Do you also forbid water blasters in the hot summer?

As you say, those playful fights are a natural impulse. It is also not true that you can solve every problem without violence.

I'm expecting people to chime up with "what about the girls?", though. Presumably those battle bots might be considered off putting to girls, putting them to a severe disadvantage because they miss out on their STEM education. (An argument I would also consider bullshit, but those are the times).




as I said, it's hard, but I offer them alternatives: building things, ball games, surfing,... I guess they are better of with that than water blasters.


In what way are they better off, would you say?

Btw Rudolf Steiner (of Waldorf School fame) would also outlaw ball games, at least soccer. After all, the ball could be mistaken for a head and it could train kids to kick heads.


I guess

1) they learn to have fun without the need to feel superiour (ball games need some supervision in that regard though)

2) they learn emotional intelligence, especially for activities that require collaboration (surfing not so much though)

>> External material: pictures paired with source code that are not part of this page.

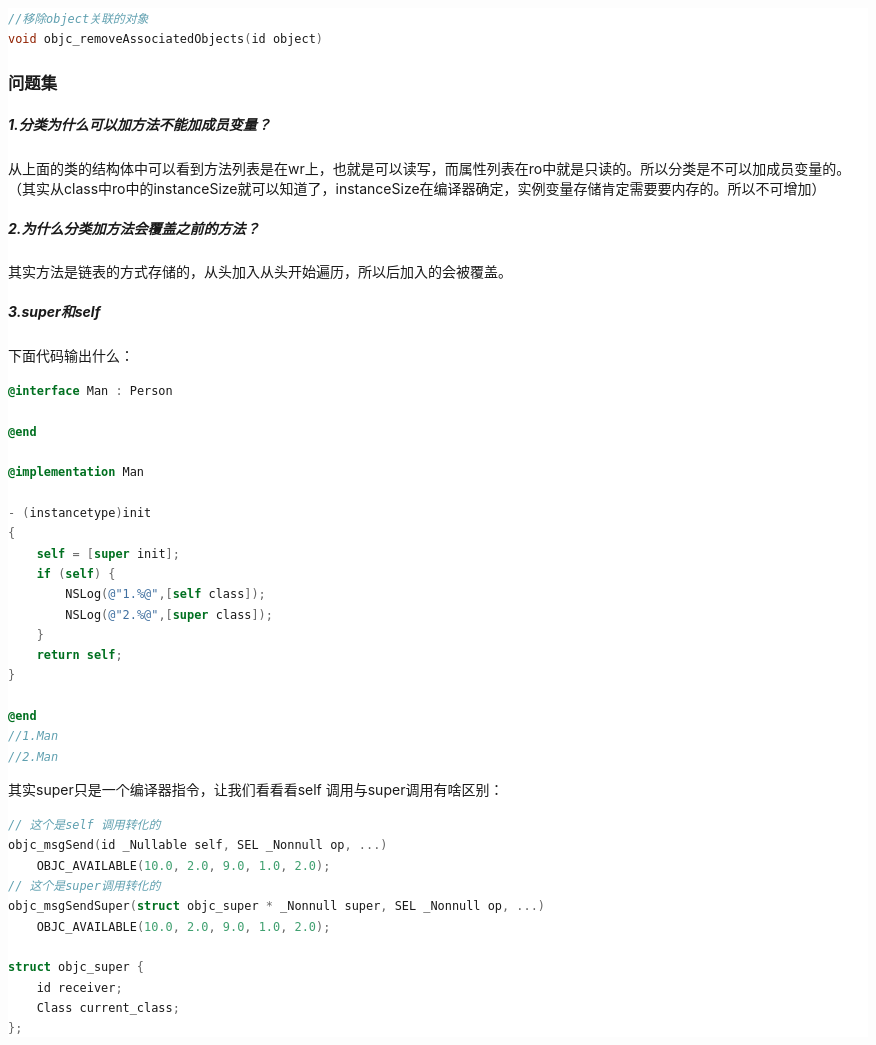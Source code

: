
 ```objective-c
//移除object关联的对象
void objc_removeAssociatedObjects(id object)

```

### 问题集

##### 1.分类为什么可以加方法不能加成员变量？

从上面的类的结构体中可以看到方法列表是在wr上，也就是可以读写，而属性列表在ro中就是只读的。所以分类是不可以加成员变量的。（其实从class中ro中的instanceSize就可以知道了，instanceSize在编译器确定，实例变量存储肯定需要要内存的。所以不可增加）

##### 2.为什么分类加方法会覆盖之前的方法？

其实方法是链表的方式存储的，从头加入从头开始遍历，所以后加入的会被覆盖。

##### 3.super和self

下面代码输出什么：

```objective-c
@interface Man : Person

@end

@implementation Man

- (instancetype)init
{
    self = [super init];
    if (self) {
        NSLog(@"1.%@",[self class]);
        NSLog(@"2.%@",[super class]);
    }
    return self;
}

@end
//1.Man
//2.Man
```

其实super只是一个编译器指令，让我们看看看self 调用与super调用有啥区别：

```C++
// 这个是self 调用转化的
objc_msgSend(id _Nullable self, SEL _Nonnull op, ...)
    OBJC_AVAILABLE(10.0, 2.0, 9.0, 1.0, 2.0);
// 这个是super调用转化的
objc_msgSendSuper(struct objc_super * _Nonnull super, SEL _Nonnull op, ...)
    OBJC_AVAILABLE(10.0, 2.0, 9.0, 1.0, 2.0);

struct objc_super {
    id receiver;
    Class current_class;
};
```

people tend to miss, that in the early years many inner brain functions and predispositions, especially emotional regulation get tuned for the rest of the life...


I don't think winning in a game has to involve "feeling superior". Many games of chance are also fun. In other cases, somebody might actually be superior (the better player). Then what - nobody should be better than anybody else in anything? Maybe the "loser" can try to become better, for example.

And it can also train emotional intelligence to win or lose gracefully in games, and try again.

What will your kids do when they encounter somebody who "feels superior" later in life? Like an actual superior, perhaps?